What Should We Do About Housing in the East End?

It's good that housing is now on the national agenda, and that even those in the Westminster bubble has been forced to talk about it. It will take a lot of local campaigning to turn that talk into action.

The average house price in Tower Hamlets is now over £600,000. Living in the borough for over twenty years, I've watched it happen. We have twenty thousand people on the social housing waiting list and have seen thousands forced out of London by the benefit cap. This is in spite of us having some of the UK's most progressive housing policies, and being one of London's better boroughs for housing.

It is patently obvious that Britain has a housing crisis, and the East End is no exception. It's my children's generation that are hardest hit - the challenges faced by Generation Rent are dooming the aspirations of a swathe of young people. When Nick Clegg said during the election that he wanted to help young people with mortgage deposits, I wanted to remind him that plenty were struggling even with rental deposits. Housing is at the root of almost everything - where there are housing problems, educational attainment, quality of life, social cohesion and public health suffer.

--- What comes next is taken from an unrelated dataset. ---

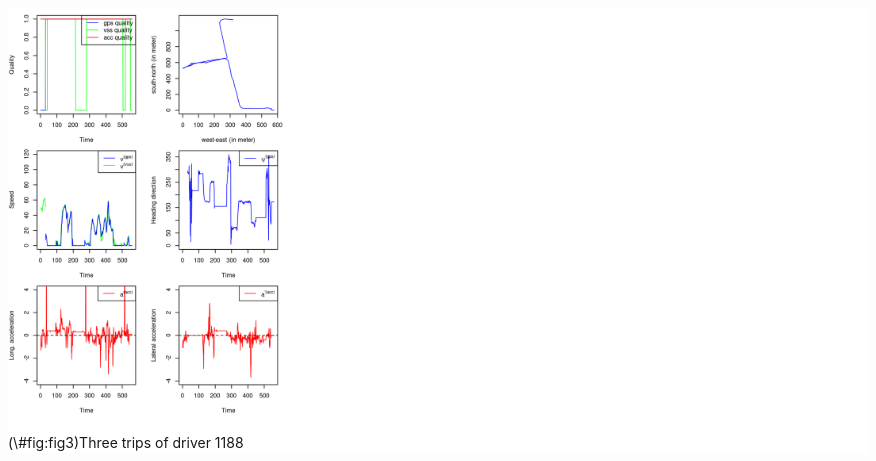 <img src="./plots/tele_data_clean/tele_data_1188_500_raw.png" alt="Three trips of driver  1188" width="33%" />
<p class="caption">(\#fig:fig3)Three trips of driver  1188</p>
</div>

As a local authority, there are two things that Tower Hamlets must do. One is to mitigate the human costs of the housing crisis, and the other is to lobby for long-term national action that addresses root causes. As a Cabinet Member for Housing I have done both, on one hand working to rehouse a thousand overcrowded families in the borough, create record numbers of affordable homes, and always push for developers to offer homes at social target rents rather than the 80% market rate deemed by some to be affordable. I've also campaigned against the bedroom tax, housing benefit cap and council tax benefit cut which have worked together to force people from their homes and communities. We bailed out 2500 families hit by the bedroom tax and absorbed the cost of the council tax cut. Meanwhile Newham Labour up the road saw nothing wrong with turfing out homeless single mothers, and treating them with such contempt that the Mayor of Newham was censured by his own Council's Standards Committee.

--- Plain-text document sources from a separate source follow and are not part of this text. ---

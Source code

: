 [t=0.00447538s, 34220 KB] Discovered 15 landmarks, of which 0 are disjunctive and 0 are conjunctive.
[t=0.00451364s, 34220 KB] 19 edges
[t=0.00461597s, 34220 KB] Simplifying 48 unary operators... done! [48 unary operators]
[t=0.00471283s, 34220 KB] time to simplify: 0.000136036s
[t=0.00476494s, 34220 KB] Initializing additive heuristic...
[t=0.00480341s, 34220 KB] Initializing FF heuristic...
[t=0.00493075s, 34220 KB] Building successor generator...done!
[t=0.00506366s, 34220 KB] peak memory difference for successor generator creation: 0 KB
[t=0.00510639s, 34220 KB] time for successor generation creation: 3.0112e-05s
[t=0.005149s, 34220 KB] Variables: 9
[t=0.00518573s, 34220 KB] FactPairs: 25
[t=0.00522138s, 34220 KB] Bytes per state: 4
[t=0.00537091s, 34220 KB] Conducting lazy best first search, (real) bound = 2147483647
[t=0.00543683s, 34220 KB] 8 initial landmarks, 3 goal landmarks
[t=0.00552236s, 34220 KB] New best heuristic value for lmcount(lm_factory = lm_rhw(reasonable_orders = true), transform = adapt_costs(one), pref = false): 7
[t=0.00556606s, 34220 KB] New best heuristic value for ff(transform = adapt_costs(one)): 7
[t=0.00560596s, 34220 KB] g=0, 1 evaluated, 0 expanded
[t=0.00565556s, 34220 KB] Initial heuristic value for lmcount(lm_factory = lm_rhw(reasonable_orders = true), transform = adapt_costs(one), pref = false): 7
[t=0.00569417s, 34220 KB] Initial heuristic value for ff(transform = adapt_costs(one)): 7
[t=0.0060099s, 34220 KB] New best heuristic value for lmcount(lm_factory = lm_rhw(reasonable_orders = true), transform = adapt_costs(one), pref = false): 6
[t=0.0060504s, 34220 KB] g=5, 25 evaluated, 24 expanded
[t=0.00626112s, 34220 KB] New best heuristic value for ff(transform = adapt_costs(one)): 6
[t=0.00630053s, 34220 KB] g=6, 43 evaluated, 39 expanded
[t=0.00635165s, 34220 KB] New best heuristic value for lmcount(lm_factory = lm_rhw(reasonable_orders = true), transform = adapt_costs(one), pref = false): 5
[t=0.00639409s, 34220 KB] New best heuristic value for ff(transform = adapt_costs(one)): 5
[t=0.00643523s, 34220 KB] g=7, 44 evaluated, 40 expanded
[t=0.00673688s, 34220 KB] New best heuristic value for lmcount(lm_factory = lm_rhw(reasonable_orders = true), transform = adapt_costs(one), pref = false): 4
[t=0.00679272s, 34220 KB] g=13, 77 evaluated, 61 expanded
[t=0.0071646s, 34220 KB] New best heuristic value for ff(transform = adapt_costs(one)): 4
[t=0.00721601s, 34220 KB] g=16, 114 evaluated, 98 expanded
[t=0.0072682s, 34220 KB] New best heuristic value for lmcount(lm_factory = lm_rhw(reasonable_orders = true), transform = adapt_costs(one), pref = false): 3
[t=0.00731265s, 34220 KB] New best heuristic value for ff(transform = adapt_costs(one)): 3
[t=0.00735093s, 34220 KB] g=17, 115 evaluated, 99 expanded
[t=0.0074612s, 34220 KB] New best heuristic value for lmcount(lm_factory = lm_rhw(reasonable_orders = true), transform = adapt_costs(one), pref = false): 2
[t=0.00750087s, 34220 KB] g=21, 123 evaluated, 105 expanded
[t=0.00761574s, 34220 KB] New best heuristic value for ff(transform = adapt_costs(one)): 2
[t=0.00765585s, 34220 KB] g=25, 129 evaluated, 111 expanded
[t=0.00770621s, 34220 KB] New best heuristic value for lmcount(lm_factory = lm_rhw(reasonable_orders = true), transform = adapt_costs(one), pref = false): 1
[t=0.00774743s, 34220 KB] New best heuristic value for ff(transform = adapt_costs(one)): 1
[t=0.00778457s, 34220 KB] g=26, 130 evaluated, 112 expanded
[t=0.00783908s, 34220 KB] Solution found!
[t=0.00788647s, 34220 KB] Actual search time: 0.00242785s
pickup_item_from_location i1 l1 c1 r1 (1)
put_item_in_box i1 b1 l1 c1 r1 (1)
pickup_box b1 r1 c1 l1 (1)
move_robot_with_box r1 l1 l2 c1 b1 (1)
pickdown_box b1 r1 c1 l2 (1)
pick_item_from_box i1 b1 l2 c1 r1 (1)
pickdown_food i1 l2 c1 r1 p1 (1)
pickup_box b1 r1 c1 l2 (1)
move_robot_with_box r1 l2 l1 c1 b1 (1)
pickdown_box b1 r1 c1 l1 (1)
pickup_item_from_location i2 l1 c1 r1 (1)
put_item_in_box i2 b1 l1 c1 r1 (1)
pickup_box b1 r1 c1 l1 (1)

Soaring prices in London are caused by demand outstripping supply. So quite simply, we need more housing to bring costs down. Every party agrees on this. But simply having more housing springing up is no comfort to those who cannot afford a place to live currently. Developers want to build in Tower Hamlets, and indeed in London, and there is no reason they cannot be held rigorously to account. My message to developers is simple - they are welcome in the borough, but the community must see genuine benefits - money for new GP surgeries, youth centres and public facilities, and social and affordable housing on site. Too often regeneration is used as a veil for social cleansing. I want to ensure that regeneration works for, and is led by, everyone who lives here.

Reform of the private rented sector is fundamental - according to Citizens' Advice one in six renters live in unsafe conditions. Rents are, quite obviously, soaring while quality diminishes. It is shameful that only a handful of authorities have used the powers they have to implement landlord registration schemes that protect tenants. I will introduce landlord registration if elected mayor, while opposing revenge evictions and similar measures used to exploit renters.

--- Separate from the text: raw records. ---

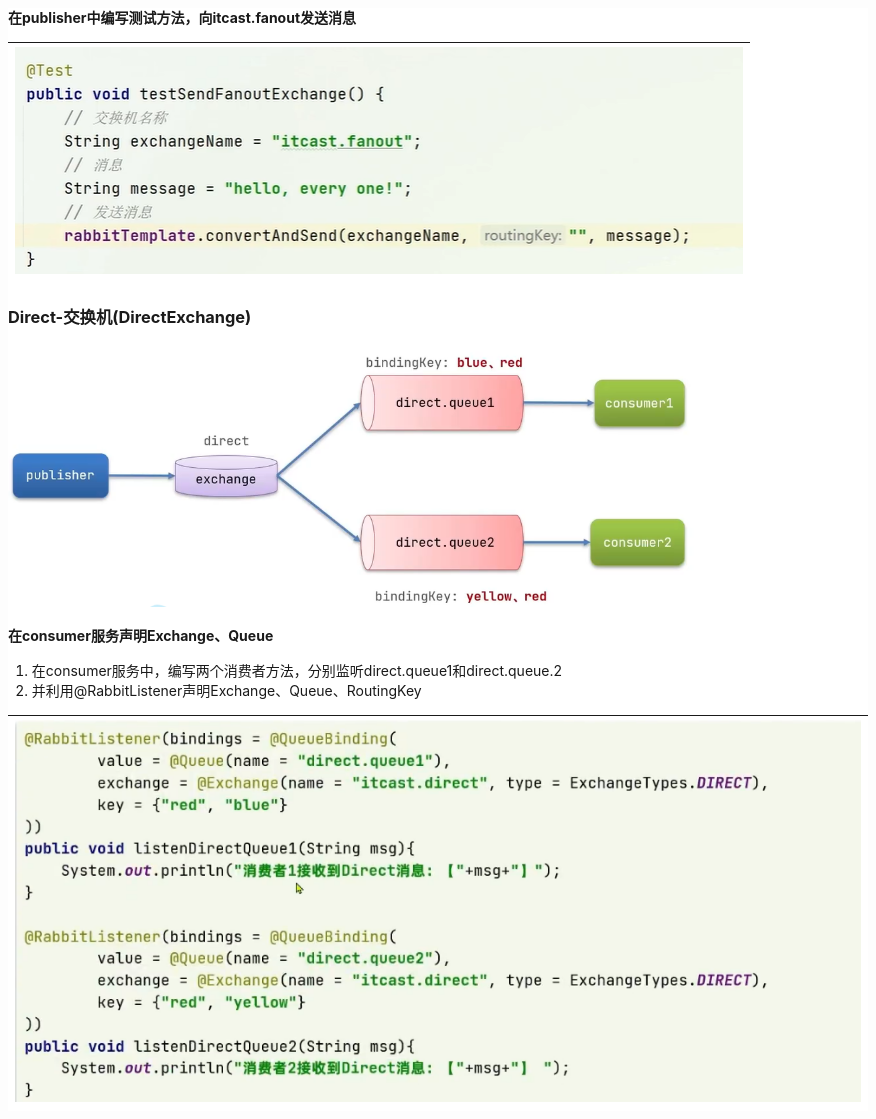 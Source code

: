 **在publisher中编写测试方法，向itcast.fanout发送消息**

| ![image-20231016170739911](04-RabbitMQ.assets/image-20231016170739911.png) |
| ------------------------------------------------------------ |

### Direct-交换机(DirectExchange)

<img src="04-RabbitMQ.assets/image-20231016165857097.png" alt="image-20231016165857097" style="zoom:67%;" />

**在consumer服务声明Exchange、Queue**

1. 在consumer服务中，编写两个消费者方法，分别监听direct.queue1和direct.queue.2
2. 并利用@RabbitListener声明Exchange、Queue、RoutingKey

| ![image-20231016170021584](04-RabbitMQ.assets/image-20231016170021584.png) |
| ------------------------------------------------------------ |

Social housing needs to be looked at as well. Right to Buy enabled many to own their own home, but the accompanying restrictions on councils borrowing to build meant this came at a disastrous long term cost - a horrific shortage of social housing. The Tories' plan to introduce Right to Buy to housing association properties needs to avoid making the same mistake. Half the properties bought in Tower Hamlets under Right to Buy are now in the private rented sector. Currently, councils will be forced to sell off their most valuable housing stock, further contributing to social cleansing. I would campaign for councils (and Housing Associations) to keep their Right to Buy money, along with other funding, to invest in new social housing, and be able to borrow, thereby taking advantage of low interest rates to create social housing for those who need it.

In the meantime, what dwindling money councils have left has to be spent supporting the most vulnerable. I am pioneering a project involving providing bespoke homes for disabled people, and am aiming to halve the number of people with severe mobility needs on the social housing waiting list. Councils must continue to absorb the costs of welfare reform and do all we can to support people at risk of being forced from their homes and communities. We should engage with grassroots housing campaigns, taking inspiration from the spirit of campaigns like the Focus E15 Mums and New Era 4 All. Disappointingly enough, to my knowledge I was the only one of the now-mayoral candidates to have turned up on East London's March for Homes in January.

It's good that housing is now on the national agenda, and that even those in the Westminster bubble has been forced to talk about it. It will take a lot of local campaigning to turn that talk into action.